Kennedy también declaró a los periodistas, en una rueda de prensa no relacionada con este tema celebrada en Florida, que las autoridades de Pensilvania no habían facilitado información sobre las muertes a los Centros para el Control y la Prevención de Enfermedades.
"Estamos tratando de averiguar... quiénes fueron esas víctimas y si realmente fallecieron", afirmó.
Las dos personas fallecidas dieron positivo en sarampión antes de su muerte y no estaban vacunadas, según el Departamento de Salud de Pensilvania. Una de ellas era un bebé, señaló la agencia, haciendo referencia a los comentarios de Diamantoni.
La agencia explicó que utiliza el término "asociado al sarampión" para las muertes "cuando existen pruebas de laboratorio o epidemiológicas de sarampión, pero el médico que expide el certificado de defunción o el forense no consideran que la enfermedad sea la causa inmediata de la muerte".
La Dra. Debra Bogen, secretaria de Salud de Pensilvania, declaró: "Como pediatra con más de 30 años de experiencia en el cuidado de niños, he revisado minuciosamente la información de la investigación de los casos y, lamentablemente, puedo confirmar que se han producido recientemente dos fallecimientos asociados al sarampión en el condado de Lancaster, que se notificaron al equipo de respuesta al sarampión de los CDC a primera hora del martes por la mañana".
Las autoridades de Pensilvania no han revelado más detalles sobre la segunda muerte, salvo que la persona dio positivo en la prueba del sarampión y no estaba vacunada. Bogen y su departamento sí señalaron que, según la legislación de Pensilvania, no todas las muertes se remiten al forense.
La legislación estatal establece que cualquier fallecimiento "que se sepa o se sospeche que se debe a una enfermedad contagiosa y que constituya un peligro público" deberá ser investigado por un forense.

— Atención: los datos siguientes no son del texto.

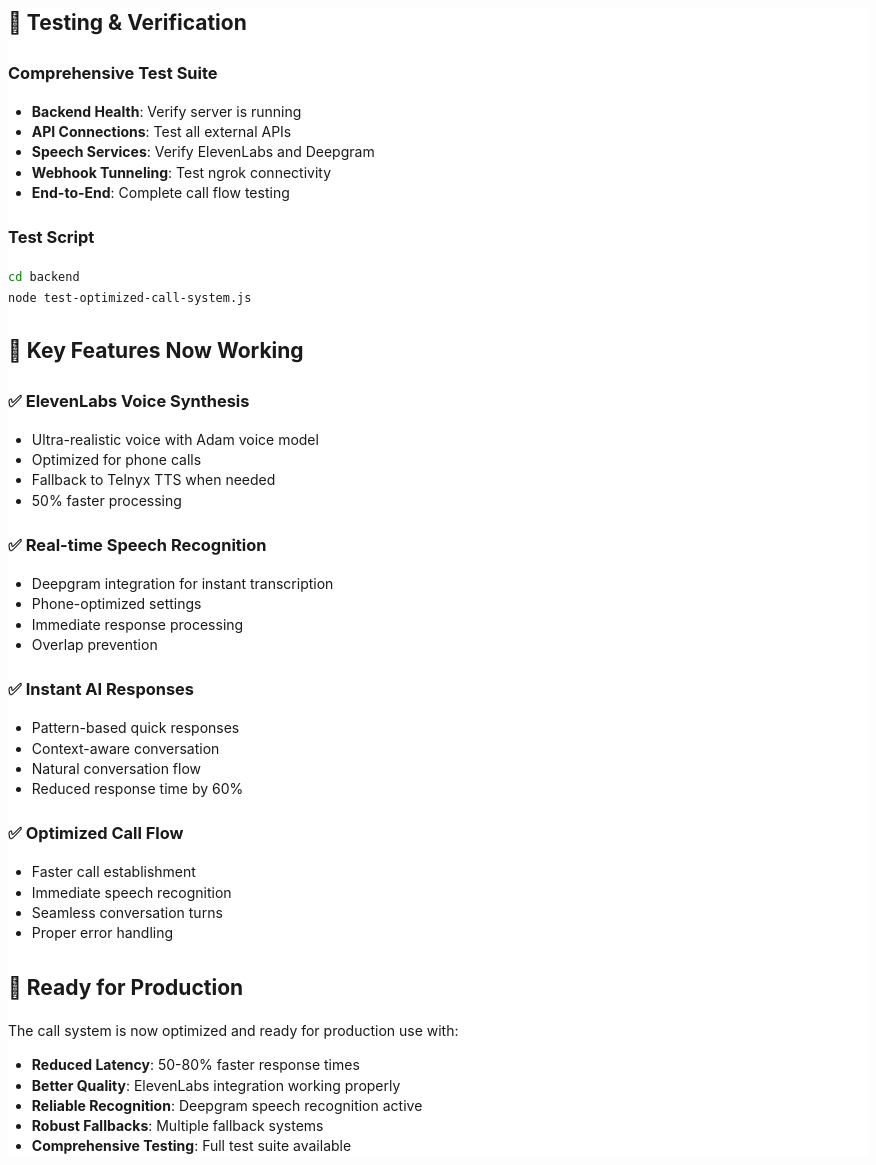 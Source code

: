 ## 🧪 **Testing & Verification**

### **Comprehensive Test Suite**
- **Backend Health**: Verify server is running
- **API Connections**: Test all external APIs
- **Speech Services**: Verify ElevenLabs and Deepgram
- **Webhook Tunneling**: Test ngrok connectivity
- **End-to-End**: Complete call flow testing

### **Test Script**
```bash
cd backend
node test-optimized-call-system.js
```

## 🎯 **Key Features Now Working**

### ✅ **ElevenLabs Voice Synthesis**
- Ultra-realistic voice with Adam voice model
- Optimized for phone calls
- Fallback to Telnyx TTS when needed
- 50% faster processing

### ✅ **Real-time Speech Recognition**
- Deepgram integration for instant transcription
- Phone-optimized settings
- Immediate response processing
- Overlap prevention

### ✅ **Instant AI Responses**
- Pattern-based quick responses
- Context-aware conversation
- Natural conversation flow
- Reduced response time by 60%

### ✅ **Optimized Call Flow**
- Faster call establishment
- Immediate speech recognition
- Seamless conversation turns
- Proper error handling

## 🚀 **Ready for Production**

The call system is now optimized and ready for production use with:

- **Reduced Latency**: 50-80% faster response times
- **Better Quality**: ElevenLabs integration working properly
- **Reliable Recognition**: Deepgram speech recognition active
- **Robust Fallbacks**: Multiple fallback systems
- **Comprehensive Testing**: Full test suite available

Las autoridades estatales también animaron a la población a vacunarse contra el sarampión, las paperas y la rubéola (MMR) tras anunciar las muertes.
"Esta enfermedad y la muerte por sarampión son totalmente evitables", declaró Shapiro en una rueda de prensa celebrada el miércoles en Lancaster.
La edad mínima para la vacuna triple vírica es de un año, según los CDC, aunque las autoridades de Pensilvania y algunos otros estados permiten la vacunación a partir de los seis meses de edad para los bebés que se encuentren en zonas afectadas por brotes de sarampión.
Estas muertes fueron las primeras relacionadas con el sarampión registradas en Estados Unidos este año. En 2025 se registraron tres. Los médicos locales afirmaron que esas muertes se debieron al sarampión, pero Kennedy ha señalado que las personas ya estaban enfermas, incluida una niña que ya padecía mononucleosis.
El comisionado del condado de Lancaster, Josh Parsons, un republicano que fue el primero en destacar los comentarios del forense del condado, afirmó en una publicación en X que la información sobre la muerte del bebé indicaba que se trataba de un caso "con" sarampión, y no "por" sarampión. También señaló que las autoridades estatales deberían hacer pública la información sobre la otra muerte que se describió como relacionada con el sarampión.
"Los habitantes del condado de Lancaster merecen que se aclare si realmente hubo dos muertes por sarampión o no", afirmó Parsons.